Document images with source code>

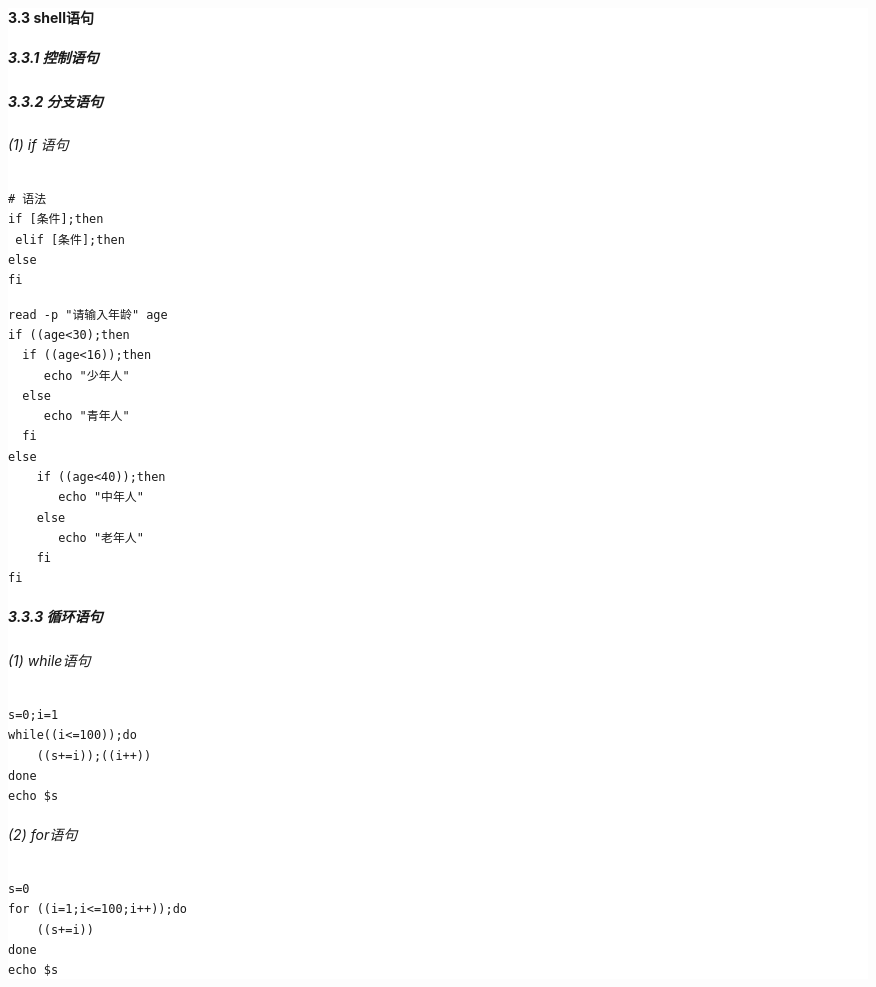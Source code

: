 #### 3.3 shell语句

##### 3.3.1 控制语句

##### 3.3.2 分支语句

###### (1) if 语句

```shell
# 语法
if [条件];then
 elif [条件];then
else
fi
```

```shell
read -p "请输入年龄" age
if ((age<30);then
  if ((age<16));then
     echo "少年人"
  else 
     echo "青年人"
  fi
else
	if ((age<40));then
	   echo "中年人"
	else
	   echo "老年人"
	fi
fi
```



##### 3.3.3 循环语句

###### (1) while语句

```shell
s=0;i=1
while((i<=100));do
	((s+=i));((i++))
done
echo $s
```

###### (2) for语句

```shell
s=0
for ((i=1;i<=100;i++));do
	((s+=i))
done
echo $s
```
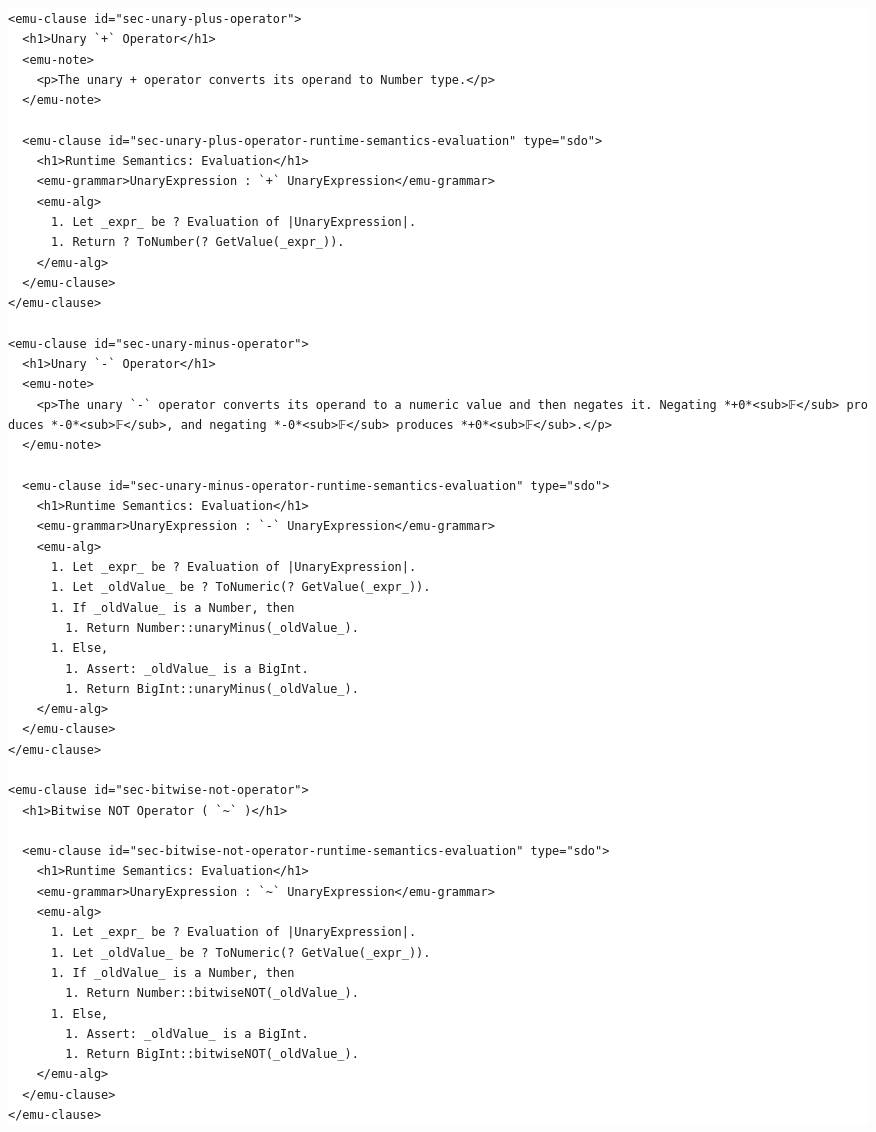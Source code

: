     <emu-clause id="sec-unary-plus-operator">
      <h1>Unary `+` Operator</h1>
      <emu-note>
        <p>The unary + operator converts its operand to Number type.</p>
      </emu-note>

      <emu-clause id="sec-unary-plus-operator-runtime-semantics-evaluation" type="sdo">
        <h1>Runtime Semantics: Evaluation</h1>
        <emu-grammar>UnaryExpression : `+` UnaryExpression</emu-grammar>
        <emu-alg>
          1. Let _expr_ be ? Evaluation of |UnaryExpression|.
          1. Return ? ToNumber(? GetValue(_expr_)).
        </emu-alg>
      </emu-clause>
    </emu-clause>

    <emu-clause id="sec-unary-minus-operator">
      <h1>Unary `-` Operator</h1>
      <emu-note>
        <p>The unary `-` operator converts its operand to a numeric value and then negates it. Negating *+0*<sub>𝔽</sub> produces *-0*<sub>𝔽</sub>, and negating *-0*<sub>𝔽</sub> produces *+0*<sub>𝔽</sub>.</p>
      </emu-note>

      <emu-clause id="sec-unary-minus-operator-runtime-semantics-evaluation" type="sdo">
        <h1>Runtime Semantics: Evaluation</h1>
        <emu-grammar>UnaryExpression : `-` UnaryExpression</emu-grammar>
        <emu-alg>
          1. Let _expr_ be ? Evaluation of |UnaryExpression|.
          1. Let _oldValue_ be ? ToNumeric(? GetValue(_expr_)).
          1. If _oldValue_ is a Number, then
            1. Return Number::unaryMinus(_oldValue_).
          1. Else,
            1. Assert: _oldValue_ is a BigInt.
            1. Return BigInt::unaryMinus(_oldValue_).
        </emu-alg>
      </emu-clause>
    </emu-clause>

    <emu-clause id="sec-bitwise-not-operator">
      <h1>Bitwise NOT Operator ( `~` )</h1>

      <emu-clause id="sec-bitwise-not-operator-runtime-semantics-evaluation" type="sdo">
        <h1>Runtime Semantics: Evaluation</h1>
        <emu-grammar>UnaryExpression : `~` UnaryExpression</emu-grammar>
        <emu-alg>
          1. Let _expr_ be ? Evaluation of |UnaryExpression|.
          1. Let _oldValue_ be ? ToNumeric(? GetValue(_expr_)).
          1. If _oldValue_ is a Number, then
            1. Return Number::bitwiseNOT(_oldValue_).
          1. Else,
            1. Assert: _oldValue_ is a BigInt.
            1. Return BigInt::bitwiseNOT(_oldValue_).
        </emu-alg>
      </emu-clause>
    </emu-clause>
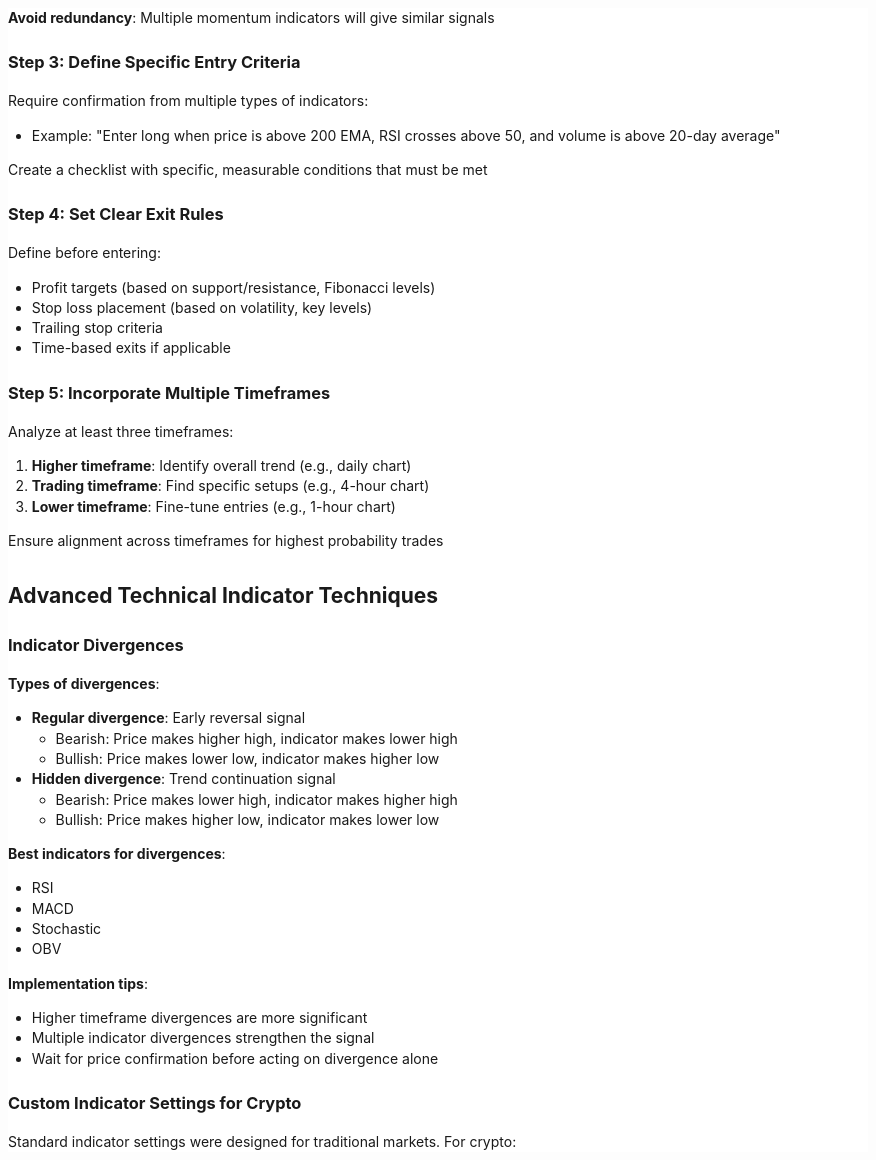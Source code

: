 **Avoid redundancy**: Multiple momentum indicators will give similar signals

### Step 3: Define Specific Entry Criteria

Require confirmation from multiple types of indicators:
- Example: "Enter long when price is above 200 EMA, RSI crosses above 50, and volume is above 20-day average"

Create a checklist with specific, measurable conditions that must be met

### Step 4: Set Clear Exit Rules

Define before entering:
- Profit targets (based on support/resistance, Fibonacci levels)
- Stop loss placement (based on volatility, key levels)
- Trailing stop criteria
- Time-based exits if applicable

### Step 5: Incorporate Multiple Timeframes

Analyze at least three timeframes:
1. **Higher timeframe**: Identify overall trend (e.g., daily chart)
2. **Trading timeframe**: Find specific setups (e.g., 4-hour chart)
3. **Lower timeframe**: Fine-tune entries (e.g., 1-hour chart)

Ensure alignment across timeframes for highest probability trades

## Advanced Technical Indicator Techniques

### Indicator Divergences

**Types of divergences**:
- **Regular divergence**: Early reversal signal
  - Bearish: Price makes higher high, indicator makes lower high
  - Bullish: Price makes lower low, indicator makes higher low
- **Hidden divergence**: Trend continuation signal
  - Bearish: Price makes lower high, indicator makes higher high
  - Bullish: Price makes higher low, indicator makes lower low

**Best indicators for divergences**:
- RSI
- MACD
- Stochastic
- OBV

**Implementation tips**:
- Higher timeframe divergences are more significant
- Multiple indicator divergences strengthen the signal
- Wait for price confirmation before acting on divergence alone

### Custom Indicator Settings for Crypto

Standard indicator settings were designed for traditional markets. For crypto:
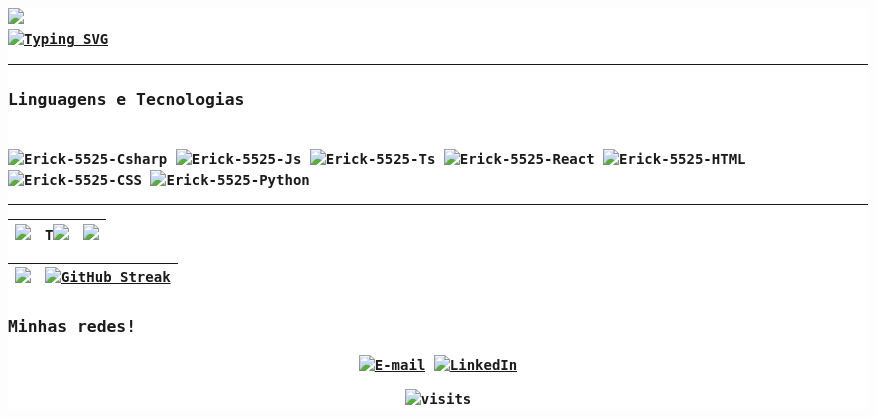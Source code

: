 <img width="100%" src="https://capsule-render.vercel.app/api?type=waving&height=100&color=5cadc0https://capsule-render.vercel.app/api?type=waving&height=300&color=00FA9A"/>

  <samp>
    <b>
      <br>
      <a href="https://git.io/typing-svg"><img src="https://readme-typing-svg.demolab.com?font=Fira+Code&duration=4500&pause=&color=00FA9A&multiline=true&repeat=false&width=680&lines=Oi+eu+sou+o+Erick%2C+Estudante++de+programa%C3%A7%C3%A3o+e+tecnologia." alt="Typing SVG" /></a>
</p>
      
</div>

---
<h3 align="left">Linguagens e Tecnologias </h3>

<div style="display: inline_block"><br>
   <img align="center" alt="Erick-5525-Csharp" height="30" width="40" src="https://raw.githubusercontent.com/devicons/devicon/master/icons/csharp/csharp-original.svg">
   <img align="center" alt="Erick-5525-Js" height="30" width="40" 
src="https://raw.githubusercontent.com/devicons/devicon/master/icons/javascript/javascript-plain.svg">
  <img align="center" alt="Erick-5525-Ts" height="30" width="40" src="https://raw.githubusercontent.com/devicons/devicon/master/icons/typescript/typescript-plain.svg">
  <img align="center" alt="Erick-5525-React" height="30" width="40" src="https://raw.githubusercontent.com/devicons/devicon/master/icons/react/react-original.svg">
  <img align="center" alt="Erick-5525-HTML" height="30" width="40" src="https://raw.githubusercontent.com/devicons/devicon/master/icons/html5/html5-original.svg">
  <img align="center" alt="Erick-5525-CSS" height="30" width="40" src="https://raw.githubusercontent.com/devicons/devicon/master/icons/css3/css3-original.svg">
  <img align="center" alt="Erick-5525-Python" height="30" width="40" src="https://raw.githubusercontent.com/devicons/devicon/master/icons/python/python-original.svg">
  
</p>
  
---
<div align="center">

  | ![](http://github-profile-summary-cards.vercel.app/api/cards/stats?username=Erick-5525&theme=gotham) | T![](http://github-profile-summary-cards.vercel.app/api/cards/repos-per-language?username=Erick-5525&theme=gotham) | ![](http://github-profile-summary-cards.vercel.app/api/cards/productive-time?username=Erick-5525&theme=gotham&utcOffset=8) |
| :-: | :-: | :-: |

  | ![](http://github-profile-summary-cards.vercel.app/api/cards/profile-details?username=Erick-5525&theme=gotham) | [![GitHub Streak](https://github-readme-streak-stats.herokuapp.com?user=Erick-5525&theme=gotham&locale=pt_BR)](https://git.io/streak-stats) |
| :-: | :-: |

<h3 align="left">Minhas redes!</h3>

[![E-mail](https://img.shields.io/badge/-Email-000?style=for-the-badge&logo=microsoft-outlook&logoColor=FF00F6&color:FFF)](mailto:erickfmarcolino04@hotmail.com)
[![LinkedIn](https://img.shields.io/badge/-LinkedIn-000?style=for-the-badge&logo=linkedin&logoColor=FF00F6&color:FFF)](https://www.linkedin.com/in/**/)
  
</div>

</details>

<div align="center">
<img src="https://visit-counter.vercel.app/counter.png?page=https%3A%2F%2Fgithub.com%2FErick-5525&s=15&c=00fa9a&bg=00000000&no=2&ff=digii&tb=Profile+Visits%3A+&ta=" alt="visits">
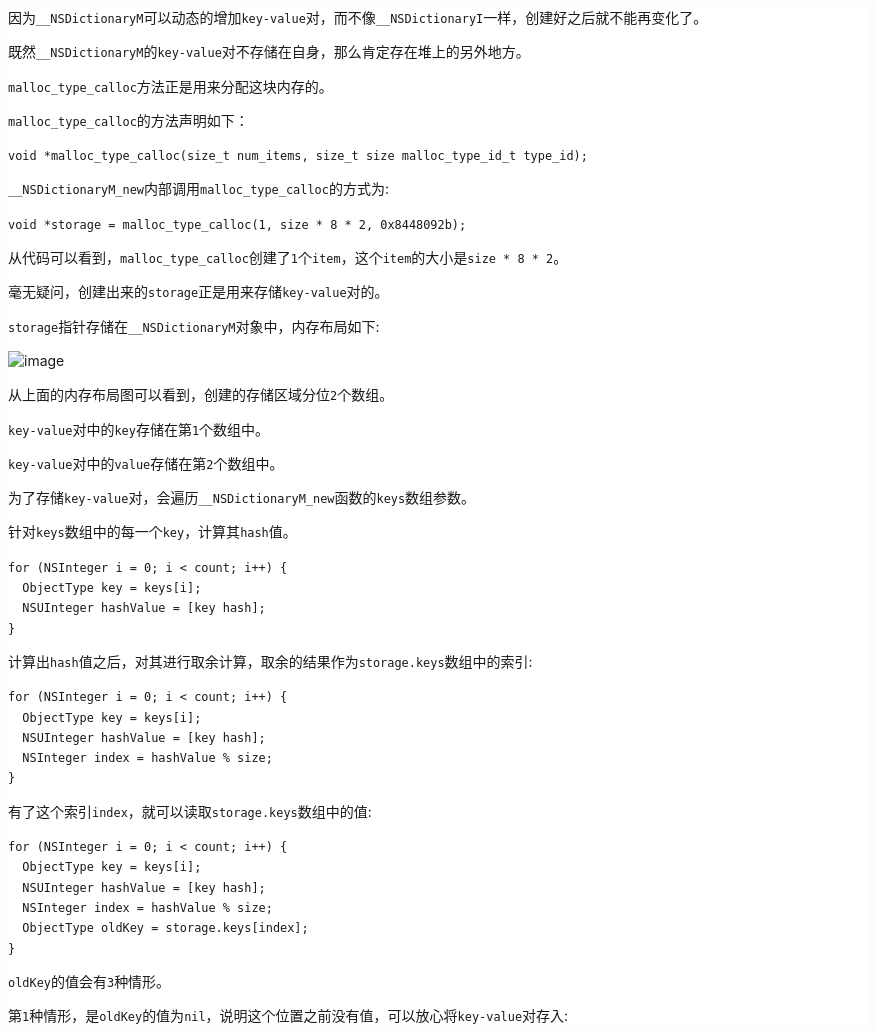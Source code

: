 因为`__NSDictionaryM`可以动态的增加`key-value`对，而不像`__NSDictionaryI`一样，创建好之后就不能再变化了。

既然`__NSDictionaryM`的`key-value`对不存储在自身，那么肯定存在堆上的另外地方。

`malloc_type_calloc`方法正是用来分配这块内存的。

`malloc_type_calloc`的方法声明如下：

    void *malloc_type_calloc(size_t num_items, size_t size malloc_type_id_t type_id);
    

`__NSDictionaryM_new`内部调用`malloc_type_calloc`的方式为:

    void *storage = malloc_type_calloc(1, size * 8 * 2, 0x8448092b);
    

从代码可以看到，`malloc_type_calloc`创建了`1`个`item`，这个`item`的大小是`size * 8 * 2`。

毫无疑问，创建出来的`storage`正是用来存储`key-value`对的。

`storage`指针存储在`__NSDictionaryM`对象中，内存布局如下:

![image](https://img2024.cnblogs.com/blog/489427/202506/489427-20250603024818220-560135532.png)

从上面的内存布局图可以看到，创建的存储区域分位`2`个数组。

`key-value`对中的`key`存储在第`1`个数组中。

`key-value`对中的`value`存储在第`2`个数组中。

为了存储`key-value`对，会遍历`__NSDictionaryM_new`函数的`keys`数组参数。

针对`keys`数组中的每一个`key`，计算其`hash`值。

    for (NSInteger i = 0; i < count; i++) {
      ObjectType key = keys[i];
      NSUInteger hashValue = [key hash];
    }
    

计算出`hash`值之后，对其进行取余计算，取余的结果作为`storage.keys`数组中的索引:

    for (NSInteger i = 0; i < count; i++) {
      ObjectType key = keys[i];
      NSUInteger hashValue = [key hash];
      NSInteger index = hashValue % size;
    }
    

有了这个索引`index`，就可以读取`storage.keys`数组中的值:

    for (NSInteger i = 0; i < count; i++) {
      ObjectType key = keys[i];
      NSUInteger hashValue = [key hash];
      NSInteger index = hashValue % size;
      ObjectType oldKey = storage.keys[index];
    }
    

`oldKey`的值会有`3`种情形。

第`1`种情形，是`oldKey`的值为`nil`，说明这个位置之前没有值，可以放心将`key-value`对存入:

EXERCISE GOAL>
Find the line with "- Stop loss" in the entries above. Retype it and each line after it, exactly, through the line with "3. **Lower timeframe**: Fine-tune", and stop there.

ANSWER TO THIS TASK>
- Stop loss placement (based on volatility, key levels)
- Trailing stop criteria
- Time-based exits if applicable

### Step 5: Incorporate Multiple Timeframes

Analyze at least three timeframes:
1. **Higher timeframe**: Identify overall trend (e.g., daily chart)
2. **Trading timeframe**: Find specific setups (e.g., 4-hour chart)
3. **Lower timeframe**: Fine-tune entries (e.g., 1-hour chart)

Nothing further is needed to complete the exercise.